Additional customization options are described below.


Testing your installation

  • If the GraphDB deployment is successful then you can access GraphDB by visiting the following URL.

Note: If you deploy the FAIR in a box solution in your laptop then check only for local deployment url.

Service name Local deployment Production deployment
GraphDB http://localhost:7200 http://SERVER-IP:7200

By default the GraphDB service is secured so you need credentials to login to the graphDB. Please find the default graphDB's credentials in the table below.

Username Password
admin root
  • If the FAIR Data Point deployment is successful then you can access the FAIR Data Point by visiting the following URL.
Service name Local deployment Production deployment
FAIR Data Point http://localhost:7070 http://SERVER-IP:7070

Note: If you deploy the FAIR in a box solution in your laptop then check only for local deployment url.

In order to add content to the FAIR Data Point you need credentials with write access. Please find the default FAIR Data Point's credentials in the table below.

Username Password
albert.einstein@example.com password

Using FAIR-in-a-box for data transformation

NOTE: The folders "metadata" and "bootstrap" are no longer needed. ALL ACTIVITIES FROM NOW ON HAPPEN INSIDE OF THE ACME-ready-to-go FOLDER, and this folder can be moved anywhere on your system.

In the folder ./ACME-ready-to-go there is a docker-compose-ACME.yml file, and two directories.

the folder structure is:

.--
  | docker-compose-ACME.yml
  | /data
  ---
    | /triples
  | /config

  • The /data folder is where you will place your preCARE.csv file, according to the instructions provided above instructions on how to generate the (single!) 'preCARE.csv' file.
  • The /data folder will contain the YARRRML Template that will be applied to the final CSV.
  • NOTA BENE: Please execute chmod a+w ./data/triples prior to executing a transformation. The transformation tool in this container runs with very limited permissions, and cannot write to a folder that is mounted with default permissions.
  • NOTA BENE: the CARE_yarrrml_template.yaml contains a placeholder for your installation's base URI. This is passed as an environment variable baseURI, which appears in the cde-box-daemon clause of your docker-compose-ACME.yml file:
  cde-box-daemon: 
    image: markw/cde-box-daemon:0.5.2    # to use the version 2 CDE models with Hefesto
    container_name: cde-box-daemon
    environment:
      GraphDB_User: ${GraphDB_User}
      GraphDB_Pass: ${GraphDB_Pass}
 -->  baseURI: ${baseURI}
      GRAPHDB_REPONAME: ${GRAPHDB_REPONAME}

If you set baseURI to be "http://my.domain.org/" then all 'local' URLs in your resulting transformed data will use that as their prefix.

Preparing input data

The EJP-RD CARE-SM Transformation process has three steps:

  1. A simple "preCARE" CSV file is created by the data owner (you must do this!)
  2. The preCARE.csv is transformed into the final CARE.csv (this is automated) by the caresm toolkit (part of the docker-compose)
  3. The final CARE.csv is processed by the YARRRML transformer, and RDF is output into the ./data/triples folder

An exemplar preCARE CSV, and the standard YARRRML template, are provided for you to test your installation. Copy/paste these into the appropriate folder (./data)

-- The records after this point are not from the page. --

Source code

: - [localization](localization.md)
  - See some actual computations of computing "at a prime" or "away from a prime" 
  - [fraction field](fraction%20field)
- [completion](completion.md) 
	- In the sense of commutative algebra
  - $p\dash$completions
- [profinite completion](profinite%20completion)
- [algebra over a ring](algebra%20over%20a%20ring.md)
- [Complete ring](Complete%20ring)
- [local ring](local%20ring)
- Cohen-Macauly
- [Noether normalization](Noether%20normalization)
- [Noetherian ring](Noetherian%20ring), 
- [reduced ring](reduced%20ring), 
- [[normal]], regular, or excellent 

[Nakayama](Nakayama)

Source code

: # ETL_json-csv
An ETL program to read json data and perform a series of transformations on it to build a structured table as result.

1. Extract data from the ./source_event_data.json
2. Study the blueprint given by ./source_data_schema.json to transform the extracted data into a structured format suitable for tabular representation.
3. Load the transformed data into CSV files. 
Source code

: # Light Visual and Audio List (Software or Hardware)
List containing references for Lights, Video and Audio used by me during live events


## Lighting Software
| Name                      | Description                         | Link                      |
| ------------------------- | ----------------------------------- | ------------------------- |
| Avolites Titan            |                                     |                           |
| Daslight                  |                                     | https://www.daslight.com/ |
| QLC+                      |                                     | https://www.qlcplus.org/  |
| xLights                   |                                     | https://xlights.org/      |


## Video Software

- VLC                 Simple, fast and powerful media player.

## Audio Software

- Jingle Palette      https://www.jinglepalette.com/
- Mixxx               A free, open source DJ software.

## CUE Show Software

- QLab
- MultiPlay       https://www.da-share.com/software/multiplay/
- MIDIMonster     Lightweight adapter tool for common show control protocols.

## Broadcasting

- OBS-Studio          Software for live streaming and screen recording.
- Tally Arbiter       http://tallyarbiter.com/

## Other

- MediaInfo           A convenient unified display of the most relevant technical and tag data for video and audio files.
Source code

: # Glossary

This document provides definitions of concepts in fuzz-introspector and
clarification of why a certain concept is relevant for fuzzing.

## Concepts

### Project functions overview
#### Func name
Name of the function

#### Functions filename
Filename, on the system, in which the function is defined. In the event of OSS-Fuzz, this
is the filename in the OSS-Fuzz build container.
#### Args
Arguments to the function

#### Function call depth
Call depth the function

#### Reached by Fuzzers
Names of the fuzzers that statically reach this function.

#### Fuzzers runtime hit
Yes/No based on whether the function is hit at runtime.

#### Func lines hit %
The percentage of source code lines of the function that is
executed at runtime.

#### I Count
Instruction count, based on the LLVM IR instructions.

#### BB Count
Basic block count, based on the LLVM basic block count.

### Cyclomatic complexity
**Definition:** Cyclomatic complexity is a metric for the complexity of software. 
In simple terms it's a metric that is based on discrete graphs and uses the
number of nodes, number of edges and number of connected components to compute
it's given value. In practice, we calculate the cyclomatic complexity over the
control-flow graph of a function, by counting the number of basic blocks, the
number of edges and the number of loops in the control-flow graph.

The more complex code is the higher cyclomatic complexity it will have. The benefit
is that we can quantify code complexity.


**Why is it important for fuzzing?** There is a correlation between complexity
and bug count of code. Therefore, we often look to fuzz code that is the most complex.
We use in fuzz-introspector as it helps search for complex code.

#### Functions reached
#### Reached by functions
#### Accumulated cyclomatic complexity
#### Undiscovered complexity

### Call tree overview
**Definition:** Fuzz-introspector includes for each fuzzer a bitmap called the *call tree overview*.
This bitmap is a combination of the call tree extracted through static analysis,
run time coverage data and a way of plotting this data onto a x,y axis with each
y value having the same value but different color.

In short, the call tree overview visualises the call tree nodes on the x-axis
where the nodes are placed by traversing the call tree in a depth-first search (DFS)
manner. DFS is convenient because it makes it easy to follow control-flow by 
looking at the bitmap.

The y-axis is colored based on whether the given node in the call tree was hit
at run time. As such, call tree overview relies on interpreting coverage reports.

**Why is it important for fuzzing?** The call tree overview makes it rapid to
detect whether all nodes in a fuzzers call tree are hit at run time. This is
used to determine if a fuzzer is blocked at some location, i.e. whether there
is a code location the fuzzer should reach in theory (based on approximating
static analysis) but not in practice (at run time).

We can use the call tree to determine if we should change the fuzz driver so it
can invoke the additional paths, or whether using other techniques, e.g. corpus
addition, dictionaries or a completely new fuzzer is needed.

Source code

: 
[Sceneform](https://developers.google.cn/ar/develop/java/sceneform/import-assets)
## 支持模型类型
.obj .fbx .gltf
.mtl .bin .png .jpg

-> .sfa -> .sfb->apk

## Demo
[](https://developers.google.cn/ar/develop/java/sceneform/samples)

You are responsible for generating your own preCARE.csv. NOTA BENE the filenames MUST NOT BE CHANGED! The files are called preCARE.csv, and CARE_yarrrml_template.yaml!! YOU CANNOT CHANGE THIS!

Configuring configuration and data folders

Step 1: Folder structure

Make sure the following folder structure, relative to where you plan to keep your pre and post-transformed data, is available:

        ./ACME-ready-to-go/data/
        ./ACME-ready-to-go/data/preCARE.csv
        ./ACME-ready-to-go/data/triples   (this is where the output data will be written, and loaded from here into Graphdb)
        ./ACME-ready-to-go/data/CARE_yarrrml_template.yaml

Step 2: Edit the .env file

the .env file will create the values for the environment variables in the docker-compose file. The first of these baseURI is the base for all URLs that represent your transformed data. This should be set to something like:

http://my.database.org/my_rd_data/

this will result in a Triple that looks like this:

<http://my.database.org/my_rd_data/person_123345_asdssaewe#ID> <sio:has-value> <"123345">

optimally, these URLs will resolve... but this is your responsibility - we cannot automate this.

Step 3: Input CSV files

Put an appropriately generated preCARE.csv into the ACME-ready-to-go/data.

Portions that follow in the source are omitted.